### WHAT IS EXPECTED
From the entries below, extract every line that includes the word "salvestamine".

### DATA TO EXAMINE
- Opening Delimiter -

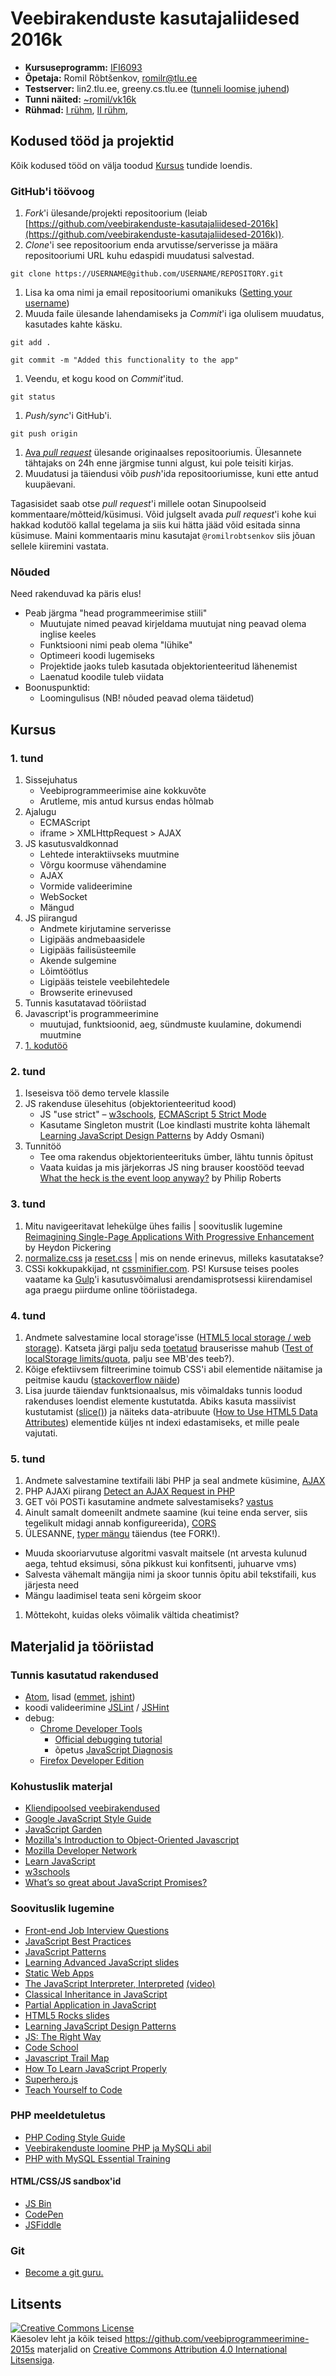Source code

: # Veebirakenduste kasutajaliidesed 2016k

* **Kursuseprogramm:** [IFI6093](http://www.cs.tlu.ee/instituut/oppe_tegevus/kp/kp_k_2016/)
* **Õpetaja:** Romil Rõbtšenkov, [romilr@tlu.ee](mailto:romilr@tlu.ee)
* **Testserver:** lin2.tlu.ee, greeny.cs.tlu.ee ([tunneli loomise juhend](http://minitorn.tlu.ee/~jaagup/kool/java/kursused/09/veebipr/naited/greenytunnel/greenytunnel.pdf))
* **Tunni näited:** [~romil/vk16k](http://minitorn.cs.tlu.ee/~romil/vk16k)
* **Rühmad:** [I rühm](https://github.com/veebirakenduste-kasutajaliidesed-2016k?utf8=%E2%9C%93&query=-I-ruhm), [II rühm](https://github.com/veebirakenduste-kasutajaliidesed-2016k?utf8=%E2%9C%93&query=-II-ruhm),

## Kodused tööd ja projektid

Kõik kodused tööd on välja toodud [Kursus](#Kursus) tundide loendis.

### GitHub'i töövoog

1. *Fork*'i ülesande/projekti repositoorium (leiab [https://github.com/veebirakenduste-kasutajaliidesed-2016k](https://github.com/veebirakenduste-kasutajaliidesed-2016k)).
1. *Clone*'i see repositoorium enda arvutisse/serverisse ja määra repositooriumi URL kuhu edaspidi muudatusi salvestad.
  ```
  git clone https://USERNAME@github.com/USERNAME/REPOSITORY.git
  ```
1. Lisa ka oma nimi ja email repositooriumi omanikuks ([Setting your username](https://help.github.com/articles/setting-your-username-in-git/))
1. Muuda faile ülesande lahendamiseks ja *Commit*'i iga olulisem muudatus, kasutades kahte käsku.
  ```
  git add .
  ```
  ```
  git commit -m "Added this functionality to the app"
  ```
1. Veendu, et kogu kood on *Commit*'itud.
  ```
  git status
  ```
1. *Push/sync*'i GitHub'i.
  ```
  git push origin
  ```
1. [Ava *pull request*](https://help.github.com/articles/creating-a-pull-request) ülesande originaalses repositooriumis. Ülesannete tähtajaks on 24h enne järgmise tunni algust, kui pole teisiti kirjas.
1. Muudatusi ja täiendusi võib *push*'ida repositooriumisse, kuni ette antud  kuupäevani.

Tagasisidet saab otse *pull request*'i millele ootan Sinupoolseid kommentaare/mõtteid/küsimusi. Võid julgselt avada *pull request*'i kohe kui hakkad kodutöö kallal tegelama ja siis kui hätta jääd võid esitada sinna küsimuse. Maini kommentaaris minu kasutajat `@romilrobtsenkov` siis jõuan sellele kiiremini vastata.

### Nõuded

Need rakenduvad ka päris elus!

* Peab järgma "head programmeerimise stiili"
    * Muutujate nimed peavad kirjeldama muutujat ning peavad olema inglise keeles
    * Funktsiooni nimi peab olema "lühike"
    * Optimeeri koodi lugemiseks
    * Projektide jaoks tuleb kasutada objektorienteeritud lähenemist
    * Laenatud koodile tuleb viidata
* Boonuspunktid:
    * Loomingulisus (NB! nõuded peavad olema täidetud)

## Kursus

### 1. tund

1. Sissejuhatus
    * Veebiprogrammeerimise aine kokkuvõte
    * Arutleme, mis antud kursus endas hõlmab
1. Ajalugu
    * ECMAScript
    * iframe > XMLHttpRequest > AJAX
1. JS kasutusvaldkonnad
    * Lehtede interaktiivseks muutmine
    * Võrgu koormuse vähendamine
    * AJAX
    * Vormide valideerimine
    * WebSocket
    * Mängud
1. JS piirangud
    * Andmete kirjutamine serverisse
    * Ligipääs andmebaasidele
    * Ligipääs failisüsteemile
    * Akende sulgemine
    * Lõimtöötlus
    * Ligipääs teistele veebilehtedele
    * Browserite erinevused
1. Tunnis kasutatavad tööriistad
1. Javascript'is programmeerimine
    * muutujad, funktsioonid, aeg, sündmuste kuulamine, dokumendi muutmine
1. [1. kodutöö](https://github.com/veebirakenduste-kasutajaliidesed-2016k?utf8=%E2%9C%93&query=1.kodutoo)

### 2. tund

1. Iseseisva töö demo tervele klassile
1. JS rakenduse ülesehitus (objektorienteeritud kood)
    * JS "use strict" – [w3schools](http://www.w3schools.com/js/js_strict.asp), [ECMAScript 5 Strict Mode](http://ejohn.org/blog/ecmascript-5-strict-mode-json-and-more/)
    * Kasutame Singleton mustrit (Loe kindlasti mustrite kohta lähemalt [Learning JavaScript Design Patterns](https://addyosmani.com/resources/essentialjsdesignpatterns/book/) by Addy Osmani)
1. Tunnitöö
    * Tee oma rakendus objektorienteerituks ümber, lähtu tunnis õpitust
    * Vaata kuidas ja mis järjekorras JS ning brauser koostööd teevad [What the heck is the event loop anyway?](https://www.youtube.com/watch?v=8aGhZQkoFbQ) by Philip Roberts

### 3. tund

1. Mitu navigeeritavat lehekülge ühes failis | soovituslik lugemine [Reimagining Single-Page Applications With Progressive Enhancement](https://www.smashingmagazine.com/2015/12/reimagining-single-page-applications-progressive-enhancement/) by Heydon Pickering
1. [normalize.css](https://necolas.github.io/normalize.css/) ja [reset.css](http://meyerweb.com/eric/tools/css/reset/) | mis on nende erinevus, milleks kasutatakse?
1. CSSi kokkupakkijad, nt [cssminifier.com](https://cssminifier.com). PS! Kursuse teises pooles vaatame ka [Gulp](http://gulpjs.com)'i kasutusvõimalusi arendamisprotsessi kiirendamisel aga praegu piirdume online tööriistadega.

### 4. tund

1. Andmete salvestamine local storage'isse ([HTML5 local storage / web storage](http://www.w3schools.com/html/html5_webstorage.asp)). Katseta järgi palju seda [toetatud](http://caniuse.com/#search=localstorage) brauserisse mahub ([Test of localStorage limits/quota](https://arty.name/localstorage.html), palju see MB'des teeb?).
1. Kõige efektiivsem filtreerimine toimub CSS'i abil elementide näitamise ja peitmise kaudu ([stackoverflow näide](http://stackoverflow.com/a/15597786))
1. Lisa juurde täiendav funktsionaalsus, mis võimaldaks tunnis loodud rakenduses loendist elemente kustutatda. Abiks kasuta massiivist kustutamist ([slice()](http://www.w3schools.com/jsref/jsref_slice_array.asp)) ja näiteks data-atribuute ([How to Use HTML5 Data Attributes](http://www.sitepoint.com/use-html5-data-attributes/)) elementide küljes nt indexi edastamiseks, et mille peale vajutati.

### 5. tund

1. Andmete salvestamine textifaili läbi PHP ja seal andmete küsimine, [AJAX](http://www.w3schools.com/ajax/)
1. PHP AJAXi piirang [Detect an AJAX Request in PHP](https://davidwalsh.name/detect-ajax)
1. GET või POSTi kasutamine andmete salvestamiseks? [vastus](http://www.w3schools.com/ajax/ajax_xmlhttprequest_send.asp) 
1. Ainult samalt domeenilt andmete saamine (kui teine enda server, siis tegelikult midagi annab konfigureerida), [CORS](https://developer.mozilla.org/en-US/docs/Web/HTTP/Access_control_CORS)
1. ÜLESANNE, [typer mängu](https://github.com/veebirakenduste-kasutajaliidesed-2016k/typer) täiendus (tee FORK!). 
  * Muuda skooriarvutuse algoritmi vasvalt maitsele (nt arvesta kulunud aega, tehtud eksimusi, sõna pikkust kui konfitsenti, juhuarve vms)
  * Salvesta vähemalt mängija nimi ja skoor tunnis õpitu abil tekstifaili, kus järjesta need
  * Mängu laadimisel teata seni kõrgeim skoor
1. Mõttekoht, kuidas oleks võimalik vältida cheatimist?

## Materjalid ja tööriistad

### Tunnis kasutatud rakendused
* [Atom](https://atom.io), lisad ([emmet](https://github.com/emmetio), [jshint](https://atom.io/packages/jshint))
* koodi valideerimine [JSLint](http://jslint.com) / [JSHint](http://jshint.com)
* debug:
    * [Chrome Developer Tools](https://developer.chrome.com/devtools/index)
        * [Official debugging tutorial](https://developer.chrome.com/extensions/tut_debugging)
        * õpetus [JavaScript Diagnosis](http://www.macwright.org/2015/03/10/javascript-diagnosis.html)
    * [Firefox Developer Edition](https://www.mozilla.org/en-US/firefox/developer/)

### Kohustuslik materjal

* [Kliendipoolsed veebirakendused](http://www.tlu.ee/~jaagup/skriptkeeled/kliendirakendused.pdf)
* [Google JavaScript Style Guide](http://google-styleguide.googlecode.com/svn/trunk/javascriptguide.xml)
* [JavaScript Garden](http://bonsaiden.github.com/JavaScript-Garden/)
* [Mozilla's Introduction to Object-Oriented Javascript](https://developer.mozilla.org/en-US/docs/Web/JavaScript/Introduction_to_Object-Oriented_JavaScript)
* [Mozilla Developer Network](https://developer.mozilla.org/en/JavaScript)
* [Learn JavaScript](https://developer.mozilla.org/en-US/learn/javascript)
* [w3schools](http://www.w3schools.com/jsref/default.asp)
* [What’s so great about JavaScript Promises?](http://blog.parse.com/learn/engineering/whats-so-great-about-javascript-promises/)

### Soovituslik lugemine

* [Front-end Job Interview Questions](https://github.com/h5bp/Front-end-Developer-Interview-Questions)
* [JavaScript Best Practices](http://www.thinkful.com/learn/javascript-best-practices-1/)
* [JavaScript Patterns](http://shichuan.github.io/javascript-patterns/)
* [Learning Advanced JavaScript slides](http://ejohn.org/apps/learn/)
* [Static Web Apps](http://www.staticapps.org/)
* [The JavaScript Interpreter, Interpreted](http://www.slideshare.net/marthakelly/js-interpreter-interpreted) [(video)](https://www.youtube.com/watch?v=iSxNCYcPAFk)
* [Classical Inheritance in JavaScript](http://www.crockford.com/javascript/inheritance.html)
* [Partial Application in JavaScript](http://benalman.com/news/2012/09/partial-application-in-javascript/)
* [HTML5 Rocks slides](http://slides.html5rocks.com/)
* [Learning JavaScript Design Patterns](http://addyosmani.com/resources/essentialjsdesignpatterns/book/)
* [JS: The Right Way](http://www.jstherightway.org/)
* [Code School](https://www.codeschool.com/paths/javascript)
* [Javascript Trail Map](https://upcase.com/javascript)
* [How To Learn JavaScript Properly](http://javascriptissexy.com/how-to-learn-javascript-properly/)
* [Superhero.js](http://superherojs.com)
* [Teach Yourself to Code](http://teachyourselftocode.com/javascript)

### PHP meeldetuletus
* [PHP Coding Style Guide](http://www.php-fig.org/psr/psr-2/)
* [Veebirakenduste loomine PHP ja MySQLi abil](http://minitorn.tlu.ee/~jaagup/kool/java/loeng/veebipr/veebipr1.pdf)
* [PHP with MySQL Essential Training](http://www.lynda.com/MySQL-tutorials/PHP-MySQL-Essential-Training/119003-2.html)

#### HTML/CSS/JS sandbox'id

* [JS Bin](http://jsbin.com/)
* [CodePen](http://codepen.io/pen/)
* [JSFiddle](http://jsfiddle.net/)

### Git
* [Become a git guru.](https://www.atlassian.com/git/tutorials/)

## Litsents
<a rel="license" href="http://creativecommons.org/licenses/by/4.0/"><img alt="Creative Commons License" style="border-width:0" src="https://i.creativecommons.org/l/by/4.0/88x31.png" /></a><br />Käesolev <span xmlns:dct="http://purl.org/dc/terms/" href="http://purl.org/dc/dcmitype/Text" rel="dct:type">leht</span> ja kõik teised https://github.com/veebiprogrammeerimine-2015s materjalid on <a rel="license" href="http://creativecommons.org/licenses/by/4.0/">Creative Commons Attribution 4.0 International Litsensiga</a>.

- Closing Delimiter -

### EXERCISE SOLUTION
1. Andmete salvestamine local storage'isse ([HTML5 local storage / web storage](http://www.w3schools.com/html/html5_webstorage.asp)). Katseta järgi palju seda [toetatud](http://caniuse.com/#search=localstorage) brauserisse mahub ([Test of localStorage limits/quota](https://arty.name/localstorage.html), palju see MB'des teeb?).
1. Andmete salvestamine textifaili läbi PHP ja seal andmete küsimine, [AJAX](http://www.w3schools.com/ajax/)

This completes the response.